The last part is how realistic the height of the track looks compared to prototypical track. This is really a personal judgement call. I use unitrack, with the roadbed built in, so you can tell I am not that critical on the realism of it. Others are much more interested in the scale quality and do worry about this.


And to answer your question right before this one, Kato also sells a roadbed cork that is the same price as the flex track. You would not use roadbed on the unitrack, just on the additional flex track pieces. Kato also sells adapters to allow the flex track to mate to unitrack, which would be very handy for turnouts (though it might be a little expensive - three adapters for each turnout would eat up the savings of using the flew track). I would probably use a different brand turnout that is not roadbed track, something like Pico turnouts. The Kato flex track page is at N-Gauge UNITRACK - KATO USA : Precision Railroad Models.

If you use the flex track for the runs, do yourself a favor and buy a tool to make sure the curves all stay in the same radius you intend them to be. I haven't tried this because I cannot draw a straight line with a drafting table and T-square, let alone a proper curved line, but I saw this on Walthers site and it might help: Radius Ruler. I don't think the trains will run right if the curves have changing radii in them.


----------



## mkpatrick (Nov 25, 2017)

Steve Rothstein said:


> The code number is the height of the track in thousandths of an inch. So, code 55 is .055 inches tall. The factors to consider when picking track are that all of your track is the same code, that the track height is tall enough to not cause problems when the train wheels run on it, and that it looks realistic. While I think the first is the most important, it is possible to mix code heights as long as you shim up the various heights so that the tops of the rails are all even at the joints between sections. That is more advanced than I would be willing to try as a beginner, so I recommend sticking with all one code track.
> 
> If you use the common heights for N scale (Kato unitrack is code 80), you should not have a problem with any modern cars running on it. I have been told that there are older cars where the flange on the wheel is larger than standard and these would hit ties or points and cause derailments if the code was too low.
> 
> ...


Thank you for the help on this!!
I liked the idea of the flex track because it just seemed like those long runs would be cheaper to do. 
On the KATO USA site, does the flex track they sell recommend the road bed that would go with that?


----------



## MichaelE (Mar 7, 2018)

Use cork or foam. Both are popular. I have always used cork. I was thinking of using fooam for my current layout, but I have never used it as it wasn't around for previous layouts. I stuck with what I knew best and it works as advertised and hadn't changed in 30+ years.

A track manufacturer isn't going to recommend a roadbed material unless they also make it.


----------



## JeffHurl (Apr 22, 2021)

You are correct in that long lengths of flex track are usually lest expensive than a few straight piece of sectional track (sectional track is all the "not flex" pieces).
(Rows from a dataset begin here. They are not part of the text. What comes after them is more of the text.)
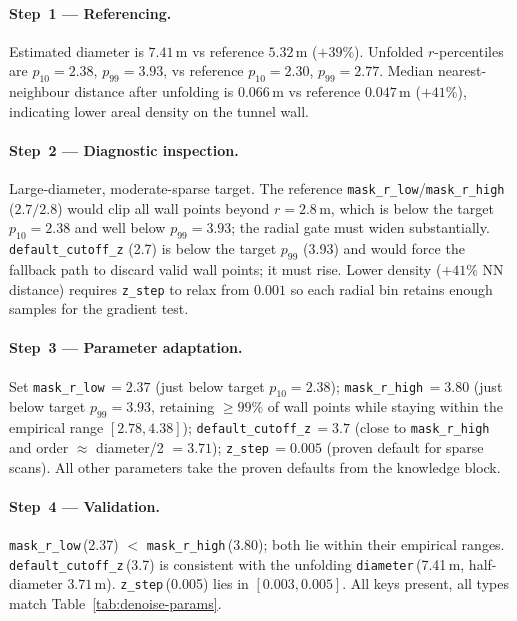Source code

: \paragraph{Step~1 --- Referencing.}
Estimated diameter is $7.41$\,m vs reference $5.32$\,m ($+39\%$). Unfolded $r$-percentiles are $p_{10}=2.38$, $p_{99}=3.93$, vs reference $p_{10}=2.30$, $p_{99}=2.77$. Median nearest-neighbour distance after unfolding is $0.066$\,m vs reference $0.047$\,m ($+41\%$), indicating lower areal density on the tunnel wall.

\paragraph{Step~2 --- Diagnostic inspection.}
Large-diameter, moderate-sparse target. The reference \texttt{mask\_r\_low}/\texttt{mask\_r\_high} ($2.7/2.8$) would clip all wall points beyond $r=2.8$\,m, which is below the target $p_{10}=2.38$ and well below $p_{99}=3.93$; the radial gate must widen substantially. \texttt{default\_cutoff\_z} (2.7) is below the target $p_{99}$ (3.93) and would force the fallback path to discard valid wall points; it must rise. Lower density ($+41\%$ NN distance) requires \texttt{z\_step} to relax from $0.001$ so each radial bin retains enough samples for the gradient test.

\paragraph{Step~3 --- Parameter adaptation.}
Set \texttt{mask\_r\_low}\,$=2.37$ (just below target $p_{10}=2.38$); \texttt{mask\_r\_high}\,$=3.80$ (just below target $p_{99}=3.93$, retaining $\geq 99\%$ of wall points while staying within the empirical range $[2.78, 4.38]$); \texttt{default\_cutoff\_z}\,$=3.7$ (close to \texttt{mask\_r\_high} and order $\approx$ diameter/2 $= 3.71$); \texttt{z\_step}\,$=0.005$ (proven default for sparse scans). All other parameters take the proven defaults from the knowledge block.

\paragraph{Step~4 --- Validation.}
\texttt{mask\_r\_low}\,(2.37) $<$ \texttt{mask\_r\_high}\,(3.80); both lie within their empirical ranges. \texttt{default\_cutoff\_z}\,(3.7) is consistent with the unfolding \texttt{diameter}\,(7.41\,m, half-diameter $3.71$\,m). \texttt{z\_step}\,(0.005) lies in $[0.003, 0.005]$. All keys present, all types match Table~\ref{tab:denoise-params}.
Flex track also allows you to get more creative with a track plan as you can bend the track into just about any shape (within reason.). So things like easing into a curve rather than going from straight to a 45 degree curve instantly, a piece of flex track can be bent into a gradual curve (called easement) so the locomotive doesn't appear to be jerked into a curve.

I have no experience with Kato track, and I believe their flex track is a relatively new product. I also believe there are transition pieces to go from Unitrak to flex.

Unitrack has the plastic roadbed built in. The flex track does not, so you will need something like cork roadbed under the Flex Track to bring it up to the same height as the Unitrack. The cork roadbed will need to be the right thickness to "shim" the flex track up to the same level as the Unitrack. I would assume that the cork Kato sells would be perfect.


----------



## mkpatrick (Nov 25, 2017)

OK I ordered track, road bed, nails and some Kato transition pieces. 
All code 80.


----------



## mkpatrick (Nov 25, 2017)

Here is the loco I have with the shell off of it.
Is this something that can be made into DCC without too much technical 'know-how'?
Or is it easier to put this on craigslist and order one already equipped?


----------



## MichaelE (Mar 7, 2018)

You may have forgotten something...


----------



## mkpatrick (Nov 25, 2017)

Trying to upload photo and it just says 100% and then sits there


----------



## MichaelE (Mar 7, 2018)

How about a photo server like Imgur and then post a link here?


----------



## mkpatrick (Nov 25, 2017)

Here is the photo


----------



## mkpatrick (Nov 25, 2017)

Finally! 
How would a decoder be installed there? Would this require soldering?


----------



## MichaelE (Mar 7, 2018)

Yes. That would be considered a 'hard wire' installation as there is no decoder header to have a decoder plugged into. It's not that difficult but you need soldering skills and a few electronic smarts.


----------



## JeffHurl (Apr 22, 2021)

You are in luck!

Buy one of these Digitrax decoders. It drops right in.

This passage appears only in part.